DIRECTIONS
After locating "- Wzmocnienie szyfrowania danych" in the listing below, copy that line and each one after it exactly, ending with the line that has "- Integracja z zewnętrznymi źródłami danych".

THE INPUT
---------------

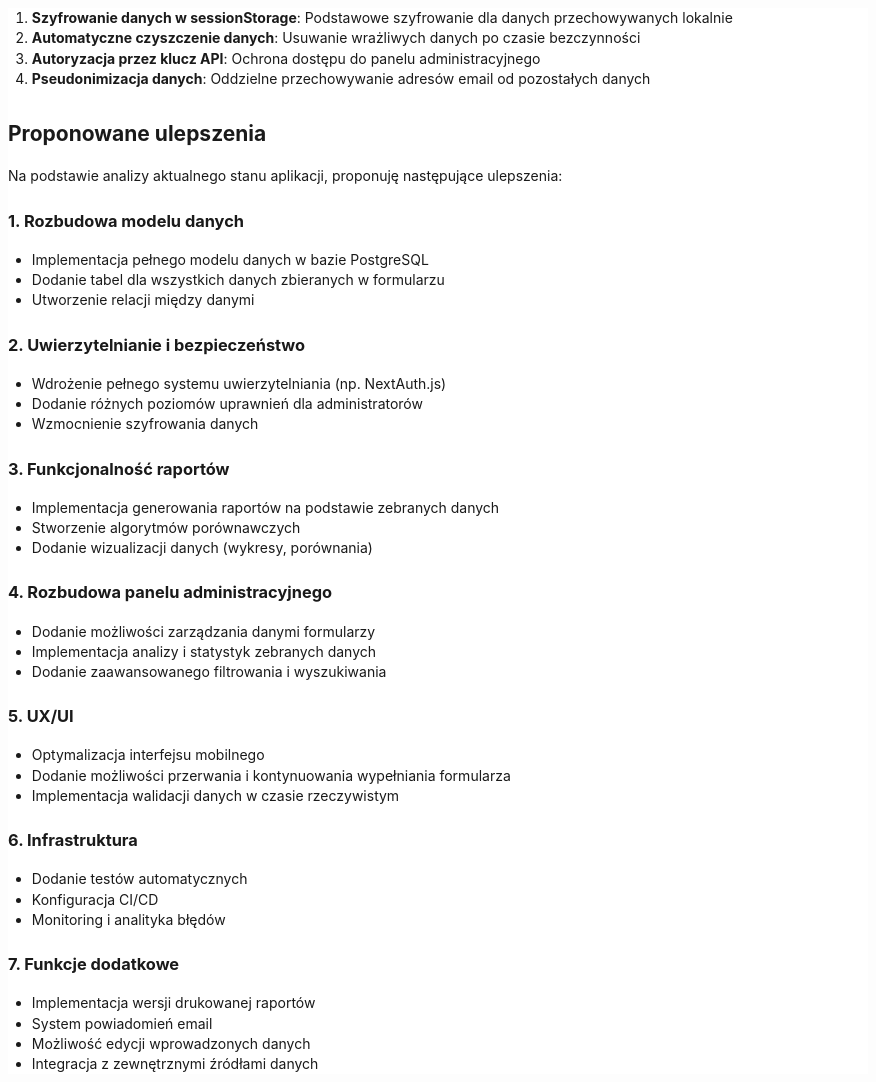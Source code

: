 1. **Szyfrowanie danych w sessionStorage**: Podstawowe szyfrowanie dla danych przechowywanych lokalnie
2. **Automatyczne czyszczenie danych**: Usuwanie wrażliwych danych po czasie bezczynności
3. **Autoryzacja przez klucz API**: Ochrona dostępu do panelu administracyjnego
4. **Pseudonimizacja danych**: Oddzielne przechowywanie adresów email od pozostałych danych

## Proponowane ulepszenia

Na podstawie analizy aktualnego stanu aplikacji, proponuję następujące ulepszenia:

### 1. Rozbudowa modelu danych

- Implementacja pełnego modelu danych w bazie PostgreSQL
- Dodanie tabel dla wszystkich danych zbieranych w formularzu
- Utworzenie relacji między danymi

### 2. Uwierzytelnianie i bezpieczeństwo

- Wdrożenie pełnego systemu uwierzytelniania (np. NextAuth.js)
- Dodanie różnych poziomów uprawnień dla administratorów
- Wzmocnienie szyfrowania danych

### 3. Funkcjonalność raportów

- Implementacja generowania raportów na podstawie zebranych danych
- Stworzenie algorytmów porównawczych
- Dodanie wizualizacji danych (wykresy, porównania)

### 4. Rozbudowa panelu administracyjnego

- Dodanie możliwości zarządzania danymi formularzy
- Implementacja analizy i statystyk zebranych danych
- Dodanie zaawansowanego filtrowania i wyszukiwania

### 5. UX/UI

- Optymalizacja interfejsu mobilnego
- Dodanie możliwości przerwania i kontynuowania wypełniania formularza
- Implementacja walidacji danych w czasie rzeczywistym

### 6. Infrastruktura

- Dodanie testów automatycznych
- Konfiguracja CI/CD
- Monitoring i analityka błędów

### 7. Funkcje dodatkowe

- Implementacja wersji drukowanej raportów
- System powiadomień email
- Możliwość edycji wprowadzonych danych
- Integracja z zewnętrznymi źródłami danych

---------------

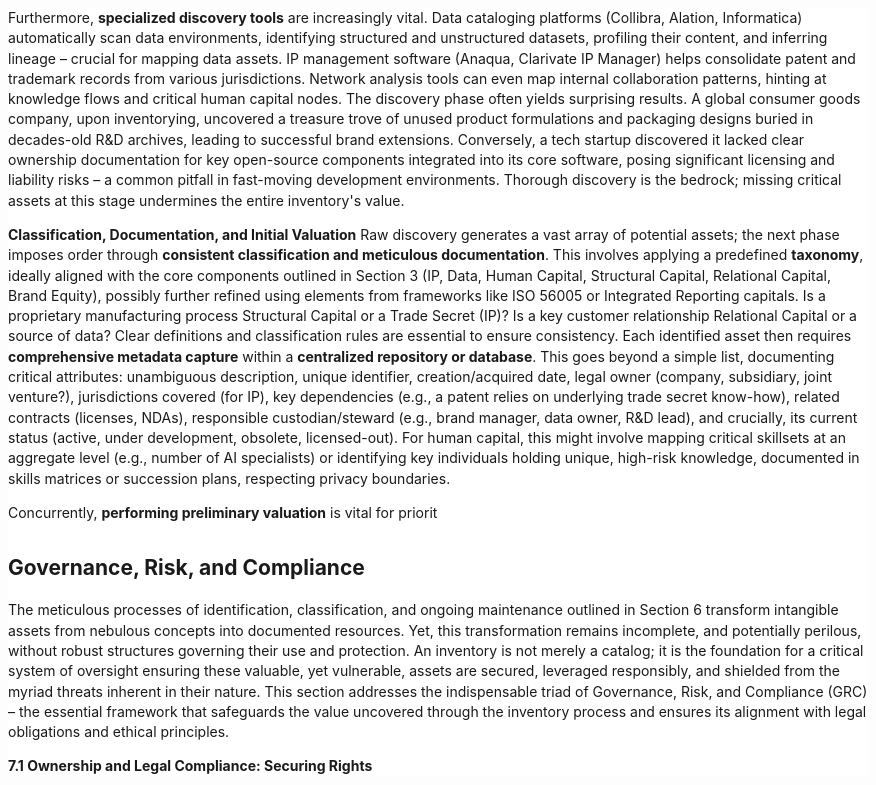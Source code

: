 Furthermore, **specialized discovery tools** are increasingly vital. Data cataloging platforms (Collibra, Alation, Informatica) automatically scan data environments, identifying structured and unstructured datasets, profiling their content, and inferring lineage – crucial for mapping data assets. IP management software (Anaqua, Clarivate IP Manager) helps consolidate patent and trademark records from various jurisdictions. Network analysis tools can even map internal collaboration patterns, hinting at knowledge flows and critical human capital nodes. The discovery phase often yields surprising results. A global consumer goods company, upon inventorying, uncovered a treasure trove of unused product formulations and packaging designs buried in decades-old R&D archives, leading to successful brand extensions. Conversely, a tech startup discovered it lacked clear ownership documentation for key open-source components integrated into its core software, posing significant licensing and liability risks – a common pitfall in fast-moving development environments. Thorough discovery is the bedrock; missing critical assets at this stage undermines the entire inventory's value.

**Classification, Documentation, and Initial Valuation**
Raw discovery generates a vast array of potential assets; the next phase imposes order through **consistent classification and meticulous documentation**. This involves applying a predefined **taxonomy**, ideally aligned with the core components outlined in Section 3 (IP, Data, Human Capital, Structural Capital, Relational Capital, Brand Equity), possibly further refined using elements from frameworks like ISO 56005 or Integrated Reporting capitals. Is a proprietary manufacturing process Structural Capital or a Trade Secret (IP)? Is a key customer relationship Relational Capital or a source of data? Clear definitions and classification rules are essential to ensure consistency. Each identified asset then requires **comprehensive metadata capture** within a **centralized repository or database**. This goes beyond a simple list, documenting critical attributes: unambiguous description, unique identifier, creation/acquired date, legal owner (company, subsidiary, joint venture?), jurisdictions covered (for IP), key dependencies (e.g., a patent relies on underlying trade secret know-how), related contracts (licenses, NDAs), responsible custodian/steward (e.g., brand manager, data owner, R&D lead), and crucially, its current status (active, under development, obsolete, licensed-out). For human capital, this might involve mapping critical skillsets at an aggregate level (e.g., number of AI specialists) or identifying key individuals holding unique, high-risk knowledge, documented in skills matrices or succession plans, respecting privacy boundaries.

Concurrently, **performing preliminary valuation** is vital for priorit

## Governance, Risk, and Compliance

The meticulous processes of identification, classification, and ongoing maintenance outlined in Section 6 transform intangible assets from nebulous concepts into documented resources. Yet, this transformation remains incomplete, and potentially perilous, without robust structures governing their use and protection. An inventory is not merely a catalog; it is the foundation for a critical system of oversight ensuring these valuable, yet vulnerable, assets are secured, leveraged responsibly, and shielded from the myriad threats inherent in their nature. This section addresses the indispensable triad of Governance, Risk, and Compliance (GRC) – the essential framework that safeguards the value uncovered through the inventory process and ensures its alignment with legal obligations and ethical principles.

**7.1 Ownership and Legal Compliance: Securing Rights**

---------------

OUTPUT FOR THIS TASK
- Wzmocnienie szyfrowania danych

### 3. Funkcjonalność raportów

- Implementacja generowania raportów na podstawie zebranych danych
- Stworzenie algorytmów porównawczych
- Dodanie wizualizacji danych (wykresy, porównania)

### 4. Rozbudowa panelu administracyjnego

- Dodanie możliwości zarządzania danymi formularzy
- Implementacja analizy i statystyk zebranych danych
- Dodanie zaawansowanego filtrowania i wyszukiwania

### 5. UX/UI

- Optymalizacja interfejsu mobilnego
- Dodanie możliwości przerwania i kontynuowania wypełniania formularza
- Implementacja walidacji danych w czasie rzeczywistym

### 6. Infrastruktura

- Dodanie testów automatycznych
- Konfiguracja CI/CD
- Monitoring i analityka błędów

### 7. Funkcje dodatkowe

- Implementacja wersji drukowanej raportów
- System powiadomień email
- Możliwość edycji wprowadzonych danych
- Integracja z zewnętrznymi źródłami danych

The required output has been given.